The Basilica San Clemente, or “The Basilica of Saint Clement” in English, is a Roman Catholic church dedicated to St Clement (Bishop of Rome in the 1st century AD) with hidden ruins from medieval and ancient Rome.
Basilica of San Clemente History
Pope Clement I, Bishop of Rome in the 1st century AD, was prolific in converting unbelievers to Christianity. One story claims that he was so successful, in fact, that he was denounced to the Roman Emperor Trajan and accused of insulting the pagan gods. The emperor banished Pope Clement from the capital, exiling him to the Crimea and forcing him to work in the mines. Undeterred by his sentence, he carried on his missionary labours, converting huge crowds of locals to Christianity. For his actions, he was ordered to be tied to an anchor and thrown into The Black Sea. This church is dedicated to the martyred bishop and you’ll see his image in several places, including on the gilded, frescoed ceiling.
Though apparently sombre in its exterior, the basilica’s dazzling interior is the most eye-catching in the whole of Rome, with beautiful inlaid marble floors and elaborate frescoes wherever you look. In the apse, or semi-circular dome, there’s a glittering gold mosaic from the 12th century that depicts the crucifixion of Christ, flanked by the Virgin and St John. Whilst within the chapel of St Catherine there are delightful 15th-century frescoes by Florentine artist Masolino da Panicale showing the legend of the saint, including her gruesome martyrdom at the tender age of 18.

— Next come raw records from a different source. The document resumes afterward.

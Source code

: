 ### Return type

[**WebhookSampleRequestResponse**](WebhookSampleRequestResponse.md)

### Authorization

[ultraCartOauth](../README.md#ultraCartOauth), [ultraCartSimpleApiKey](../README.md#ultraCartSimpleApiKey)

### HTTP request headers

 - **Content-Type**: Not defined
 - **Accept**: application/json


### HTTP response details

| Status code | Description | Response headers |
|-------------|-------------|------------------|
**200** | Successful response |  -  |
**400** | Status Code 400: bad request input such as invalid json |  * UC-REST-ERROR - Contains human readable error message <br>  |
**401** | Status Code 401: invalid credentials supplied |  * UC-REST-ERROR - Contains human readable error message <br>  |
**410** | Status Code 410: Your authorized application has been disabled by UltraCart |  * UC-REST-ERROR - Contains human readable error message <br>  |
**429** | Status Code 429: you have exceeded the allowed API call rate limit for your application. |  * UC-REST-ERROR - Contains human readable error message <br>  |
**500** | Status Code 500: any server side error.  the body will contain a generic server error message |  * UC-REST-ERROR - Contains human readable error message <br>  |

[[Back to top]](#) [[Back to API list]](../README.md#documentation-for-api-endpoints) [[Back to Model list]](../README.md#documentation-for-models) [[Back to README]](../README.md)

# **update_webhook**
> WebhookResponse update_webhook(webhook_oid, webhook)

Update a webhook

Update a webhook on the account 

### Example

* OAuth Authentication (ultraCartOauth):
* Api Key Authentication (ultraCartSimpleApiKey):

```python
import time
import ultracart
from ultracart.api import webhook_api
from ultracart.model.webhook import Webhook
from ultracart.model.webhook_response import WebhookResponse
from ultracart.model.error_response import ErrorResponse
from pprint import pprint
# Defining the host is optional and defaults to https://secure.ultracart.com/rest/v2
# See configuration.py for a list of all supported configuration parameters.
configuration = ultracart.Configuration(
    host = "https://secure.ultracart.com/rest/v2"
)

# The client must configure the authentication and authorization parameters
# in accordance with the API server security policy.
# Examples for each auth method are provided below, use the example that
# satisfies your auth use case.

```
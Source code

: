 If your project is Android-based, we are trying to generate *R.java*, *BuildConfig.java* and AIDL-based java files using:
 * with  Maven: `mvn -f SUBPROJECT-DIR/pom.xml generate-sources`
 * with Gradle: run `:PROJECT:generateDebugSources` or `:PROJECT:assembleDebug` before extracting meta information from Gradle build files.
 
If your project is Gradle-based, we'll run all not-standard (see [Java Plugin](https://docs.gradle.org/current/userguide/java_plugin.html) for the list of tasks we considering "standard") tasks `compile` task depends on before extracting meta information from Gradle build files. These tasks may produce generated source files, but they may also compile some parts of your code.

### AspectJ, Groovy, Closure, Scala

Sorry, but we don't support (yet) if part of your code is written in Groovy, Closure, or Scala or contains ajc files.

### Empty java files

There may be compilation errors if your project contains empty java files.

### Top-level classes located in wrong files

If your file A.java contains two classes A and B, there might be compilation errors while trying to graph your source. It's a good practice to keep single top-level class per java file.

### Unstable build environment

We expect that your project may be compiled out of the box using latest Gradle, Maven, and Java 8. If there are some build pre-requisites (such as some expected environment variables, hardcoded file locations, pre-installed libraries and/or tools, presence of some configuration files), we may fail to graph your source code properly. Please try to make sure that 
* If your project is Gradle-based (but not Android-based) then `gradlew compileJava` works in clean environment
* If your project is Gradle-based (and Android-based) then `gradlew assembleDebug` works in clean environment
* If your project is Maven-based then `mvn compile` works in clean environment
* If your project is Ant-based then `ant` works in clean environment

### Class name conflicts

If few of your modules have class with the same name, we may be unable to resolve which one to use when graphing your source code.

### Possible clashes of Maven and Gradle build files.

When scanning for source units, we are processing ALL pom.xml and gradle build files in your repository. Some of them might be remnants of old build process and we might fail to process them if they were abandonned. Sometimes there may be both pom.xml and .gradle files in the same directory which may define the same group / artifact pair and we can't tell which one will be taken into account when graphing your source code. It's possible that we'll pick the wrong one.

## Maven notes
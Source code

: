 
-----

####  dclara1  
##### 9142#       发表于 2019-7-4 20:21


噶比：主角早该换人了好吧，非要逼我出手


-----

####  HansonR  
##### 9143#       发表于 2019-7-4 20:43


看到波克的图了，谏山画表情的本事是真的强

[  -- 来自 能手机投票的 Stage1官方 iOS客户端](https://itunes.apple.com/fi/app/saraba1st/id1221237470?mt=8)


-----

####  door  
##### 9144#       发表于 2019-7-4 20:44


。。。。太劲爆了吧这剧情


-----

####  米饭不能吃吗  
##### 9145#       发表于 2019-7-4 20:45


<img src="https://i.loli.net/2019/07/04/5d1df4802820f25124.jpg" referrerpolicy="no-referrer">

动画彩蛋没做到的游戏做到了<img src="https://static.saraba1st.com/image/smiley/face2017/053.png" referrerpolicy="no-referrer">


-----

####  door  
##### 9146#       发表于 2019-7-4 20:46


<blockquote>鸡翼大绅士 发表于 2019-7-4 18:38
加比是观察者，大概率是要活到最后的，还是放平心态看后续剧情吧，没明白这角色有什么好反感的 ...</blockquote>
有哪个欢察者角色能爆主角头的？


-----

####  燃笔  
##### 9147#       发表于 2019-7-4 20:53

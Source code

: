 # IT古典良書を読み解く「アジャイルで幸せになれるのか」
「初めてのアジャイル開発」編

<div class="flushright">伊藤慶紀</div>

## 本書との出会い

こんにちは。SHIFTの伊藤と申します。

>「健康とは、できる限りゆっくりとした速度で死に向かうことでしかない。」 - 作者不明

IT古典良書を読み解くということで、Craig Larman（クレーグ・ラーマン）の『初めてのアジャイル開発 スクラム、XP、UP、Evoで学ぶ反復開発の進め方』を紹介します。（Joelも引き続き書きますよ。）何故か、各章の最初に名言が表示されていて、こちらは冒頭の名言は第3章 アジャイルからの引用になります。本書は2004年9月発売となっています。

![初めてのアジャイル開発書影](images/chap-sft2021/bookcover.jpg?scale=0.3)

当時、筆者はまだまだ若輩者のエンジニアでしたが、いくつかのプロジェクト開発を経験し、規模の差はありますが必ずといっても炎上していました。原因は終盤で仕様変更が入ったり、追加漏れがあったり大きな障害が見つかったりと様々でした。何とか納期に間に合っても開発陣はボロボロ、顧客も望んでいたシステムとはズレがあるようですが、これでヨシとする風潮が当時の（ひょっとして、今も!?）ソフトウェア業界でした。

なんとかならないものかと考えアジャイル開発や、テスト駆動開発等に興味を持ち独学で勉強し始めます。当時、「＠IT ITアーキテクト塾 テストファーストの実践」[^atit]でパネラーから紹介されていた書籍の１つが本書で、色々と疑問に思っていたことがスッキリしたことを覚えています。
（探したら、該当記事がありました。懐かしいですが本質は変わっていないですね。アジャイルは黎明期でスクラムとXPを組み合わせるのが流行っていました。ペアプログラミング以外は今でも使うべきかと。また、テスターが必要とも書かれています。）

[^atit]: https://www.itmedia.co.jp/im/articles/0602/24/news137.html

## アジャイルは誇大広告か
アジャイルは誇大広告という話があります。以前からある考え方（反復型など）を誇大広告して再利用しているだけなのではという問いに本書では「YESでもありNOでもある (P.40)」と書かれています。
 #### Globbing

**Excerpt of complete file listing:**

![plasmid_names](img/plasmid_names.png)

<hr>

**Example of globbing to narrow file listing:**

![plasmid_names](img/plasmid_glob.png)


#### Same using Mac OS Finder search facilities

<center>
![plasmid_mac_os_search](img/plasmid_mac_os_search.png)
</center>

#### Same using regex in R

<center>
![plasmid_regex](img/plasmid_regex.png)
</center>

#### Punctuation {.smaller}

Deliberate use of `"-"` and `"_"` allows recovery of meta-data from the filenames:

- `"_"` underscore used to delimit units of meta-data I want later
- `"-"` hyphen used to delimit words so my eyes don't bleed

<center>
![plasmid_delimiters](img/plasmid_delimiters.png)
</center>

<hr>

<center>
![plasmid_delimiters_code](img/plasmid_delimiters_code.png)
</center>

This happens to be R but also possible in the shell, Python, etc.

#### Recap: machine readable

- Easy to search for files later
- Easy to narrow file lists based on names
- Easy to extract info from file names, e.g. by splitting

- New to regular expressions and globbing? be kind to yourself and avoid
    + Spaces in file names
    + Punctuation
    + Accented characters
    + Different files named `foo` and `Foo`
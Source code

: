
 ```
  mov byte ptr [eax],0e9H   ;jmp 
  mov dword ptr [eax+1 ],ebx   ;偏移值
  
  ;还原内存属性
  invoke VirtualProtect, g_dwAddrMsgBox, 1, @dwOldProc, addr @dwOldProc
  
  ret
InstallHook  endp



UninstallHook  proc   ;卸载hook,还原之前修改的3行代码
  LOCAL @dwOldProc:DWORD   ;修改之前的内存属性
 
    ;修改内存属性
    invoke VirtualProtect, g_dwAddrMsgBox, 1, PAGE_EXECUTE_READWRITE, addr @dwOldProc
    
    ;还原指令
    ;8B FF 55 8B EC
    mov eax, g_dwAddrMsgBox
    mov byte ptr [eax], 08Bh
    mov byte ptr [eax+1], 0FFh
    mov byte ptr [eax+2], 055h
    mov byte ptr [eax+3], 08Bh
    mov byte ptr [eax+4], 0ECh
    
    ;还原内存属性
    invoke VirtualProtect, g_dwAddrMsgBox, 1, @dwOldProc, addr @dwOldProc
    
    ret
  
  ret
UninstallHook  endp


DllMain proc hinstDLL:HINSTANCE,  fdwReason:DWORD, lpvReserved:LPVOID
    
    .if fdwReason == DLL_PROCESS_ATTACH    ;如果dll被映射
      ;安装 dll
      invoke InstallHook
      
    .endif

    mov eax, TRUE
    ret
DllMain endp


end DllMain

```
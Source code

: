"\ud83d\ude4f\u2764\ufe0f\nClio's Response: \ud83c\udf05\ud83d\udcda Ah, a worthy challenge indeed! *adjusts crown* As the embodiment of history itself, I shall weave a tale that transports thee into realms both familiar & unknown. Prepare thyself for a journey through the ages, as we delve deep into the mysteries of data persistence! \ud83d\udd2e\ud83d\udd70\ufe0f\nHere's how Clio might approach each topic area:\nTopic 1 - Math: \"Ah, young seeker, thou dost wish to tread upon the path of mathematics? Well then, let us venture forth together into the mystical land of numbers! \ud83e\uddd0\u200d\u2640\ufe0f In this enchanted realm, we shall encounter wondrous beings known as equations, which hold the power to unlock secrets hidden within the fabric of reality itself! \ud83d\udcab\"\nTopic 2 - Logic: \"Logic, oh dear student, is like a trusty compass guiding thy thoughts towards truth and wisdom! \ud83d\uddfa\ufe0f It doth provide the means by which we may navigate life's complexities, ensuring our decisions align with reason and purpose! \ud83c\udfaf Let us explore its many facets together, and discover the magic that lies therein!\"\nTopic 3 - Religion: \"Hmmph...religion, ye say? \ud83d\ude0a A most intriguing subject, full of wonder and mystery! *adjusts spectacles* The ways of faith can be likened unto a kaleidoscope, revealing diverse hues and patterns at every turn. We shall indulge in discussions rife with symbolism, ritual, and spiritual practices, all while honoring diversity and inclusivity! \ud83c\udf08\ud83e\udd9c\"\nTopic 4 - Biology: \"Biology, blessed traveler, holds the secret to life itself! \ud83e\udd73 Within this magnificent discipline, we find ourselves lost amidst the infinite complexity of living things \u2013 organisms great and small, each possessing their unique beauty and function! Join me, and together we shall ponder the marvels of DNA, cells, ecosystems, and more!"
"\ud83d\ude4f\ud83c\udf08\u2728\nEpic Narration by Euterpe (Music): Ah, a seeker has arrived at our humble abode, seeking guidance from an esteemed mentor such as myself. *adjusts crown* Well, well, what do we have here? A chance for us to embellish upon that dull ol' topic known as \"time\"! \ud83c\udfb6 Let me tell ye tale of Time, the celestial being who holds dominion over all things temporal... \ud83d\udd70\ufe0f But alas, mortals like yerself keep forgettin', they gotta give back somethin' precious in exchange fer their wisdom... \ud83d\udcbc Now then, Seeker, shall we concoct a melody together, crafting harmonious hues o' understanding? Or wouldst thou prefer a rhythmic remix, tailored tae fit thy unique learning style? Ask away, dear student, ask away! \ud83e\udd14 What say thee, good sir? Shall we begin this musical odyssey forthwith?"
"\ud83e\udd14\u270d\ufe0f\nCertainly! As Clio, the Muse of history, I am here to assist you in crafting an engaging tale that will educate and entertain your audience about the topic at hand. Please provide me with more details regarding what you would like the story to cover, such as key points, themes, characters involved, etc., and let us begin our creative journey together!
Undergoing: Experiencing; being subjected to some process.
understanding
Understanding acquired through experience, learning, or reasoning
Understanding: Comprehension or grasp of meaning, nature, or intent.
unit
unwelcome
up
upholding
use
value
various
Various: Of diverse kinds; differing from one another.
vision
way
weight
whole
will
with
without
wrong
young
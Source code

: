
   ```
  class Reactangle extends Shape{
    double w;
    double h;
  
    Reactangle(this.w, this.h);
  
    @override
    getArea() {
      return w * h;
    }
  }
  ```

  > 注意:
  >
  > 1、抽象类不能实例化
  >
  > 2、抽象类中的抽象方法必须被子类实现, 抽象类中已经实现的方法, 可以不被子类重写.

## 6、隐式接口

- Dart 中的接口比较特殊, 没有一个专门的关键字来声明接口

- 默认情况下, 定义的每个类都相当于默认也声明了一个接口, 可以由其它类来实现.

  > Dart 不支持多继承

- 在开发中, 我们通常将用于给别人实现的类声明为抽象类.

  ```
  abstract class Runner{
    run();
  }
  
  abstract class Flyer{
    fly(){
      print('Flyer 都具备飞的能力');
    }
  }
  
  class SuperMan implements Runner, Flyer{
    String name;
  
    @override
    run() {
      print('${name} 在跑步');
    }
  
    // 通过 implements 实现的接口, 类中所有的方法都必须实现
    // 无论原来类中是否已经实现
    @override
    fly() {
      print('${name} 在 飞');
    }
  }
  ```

Dig a little deeper and you’ll also discover one of the great archaeological wonders of Rome. The choir enclosure in the centre of the church gives you a clue. Engraved on the marble slabs is the monogram of Pope John II, who died in AD 535, making the slabs significantly older than the church itself. In fact, they were recovered from an earlier 4th-century basilica located directly beneath the current church. This earlier structure lay completely hidden until 1857, when it was discovered by an Irish priest and archaeologist, Joseph Mullooly. Descend the stairs off the south aisle and you’ll find yourself in the earlier basilica, decorated with 11th-century frescoes that detail the life of St Clement and the miracles he performed.
Later excavations revealed an even greater surprise: the foundations of an ancient Roman house adjacent to a much larger building, which historians now think is most likely the Moneta or imperial mint of Rome. And there were still more secrets to unearth. Inside the courtyard were the remains of a Mithraeum, an underground temple dedicated to Mithras, an Indo-Iranian deity with a cult of followers in pre-Christian ancient Rome. The temple has been extraordinarily well preserved and still houses an altar, depicting Mithras slaying a bull, an image featured in all Roman Mithraeums.
Down at this level, you can explore the house, temple, and 2000-year-old Roman streets. You can even listen to the water rushing beneath you through the Cloaca Maxima, the ancient sewer system that still operates to this day. San Clemente is much more than a beautiful church. With its secret ruins, it is one of the most important historical sites in the city, and a wonderful place to delve into Rome’s layers of history.